|Title||Modulation of gap junctional intercellular communication between human smooth muscle cells by leukocyte-derived growth factors and cytokines in relation to atherogenesis|
|Source||Agricultural University. Promotor(en): J.H. Koeman. - S.l. : Mensink - ISBN 9789054857716 - 125|
|Publication type||Dissertation, internally prepared|
|Keyword(s)||atherosclerose - leukocyten - signaaltransductie - celinteracties - atherosclerosis - leukocytes - signal transduction - cell interactions|
In this thesis, the effect of leukocyte-derived growth factors and cytokines on GJIC between SMC was investigated.

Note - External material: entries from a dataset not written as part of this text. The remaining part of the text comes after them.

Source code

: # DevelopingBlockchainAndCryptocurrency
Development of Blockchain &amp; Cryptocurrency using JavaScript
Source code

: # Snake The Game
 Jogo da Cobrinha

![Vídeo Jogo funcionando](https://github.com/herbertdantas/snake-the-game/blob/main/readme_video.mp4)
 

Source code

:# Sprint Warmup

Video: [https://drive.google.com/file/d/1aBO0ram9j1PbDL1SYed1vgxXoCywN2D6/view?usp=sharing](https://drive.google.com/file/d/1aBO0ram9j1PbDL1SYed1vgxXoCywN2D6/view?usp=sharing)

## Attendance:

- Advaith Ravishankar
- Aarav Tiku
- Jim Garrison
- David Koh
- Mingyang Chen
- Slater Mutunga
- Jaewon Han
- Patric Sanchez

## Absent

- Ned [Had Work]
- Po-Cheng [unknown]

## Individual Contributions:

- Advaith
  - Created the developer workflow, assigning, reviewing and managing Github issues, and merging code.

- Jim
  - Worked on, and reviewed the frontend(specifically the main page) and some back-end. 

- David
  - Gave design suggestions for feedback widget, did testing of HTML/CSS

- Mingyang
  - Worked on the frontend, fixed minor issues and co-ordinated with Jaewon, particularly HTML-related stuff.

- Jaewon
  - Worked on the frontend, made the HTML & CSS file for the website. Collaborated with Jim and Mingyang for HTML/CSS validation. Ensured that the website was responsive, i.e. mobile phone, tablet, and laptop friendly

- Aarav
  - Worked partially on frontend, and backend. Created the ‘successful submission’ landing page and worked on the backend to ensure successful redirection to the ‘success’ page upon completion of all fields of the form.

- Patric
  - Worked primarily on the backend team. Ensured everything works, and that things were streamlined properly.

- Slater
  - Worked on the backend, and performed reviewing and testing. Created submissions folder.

GJIC is regarded as an important mechanism in the control of cell growth, cell differentiation and tissue homeostasis. Disturbance of SMC growth control is regarded to be a key event in the pathogenesis of atherosclerosis in which growth factors and cytokines are thought to play a central role. In the present study, cultured human SMC were incubated with (human) recombinant growth factors and cytokines. TNFα, IFN-γ, PDGF, bFGF and IL-6 were chosen as representatives of several classes of growth modulating factors. These growth factors and cytokines are known to be products of macrophages and/or T lymphocytes and have been detected in human atherosclerotic lesions. After an incubation period, GJIC between SMC was measured. In addition, human SMC were co-cultured with J774A.1 murine macrophages or human monocyte-macrophages in the Transwell-COL cell culture system, to account for the complexity of macrophage secretion patterns. After removal of the macrophages, GJIC between the co-cultured SMC was determined.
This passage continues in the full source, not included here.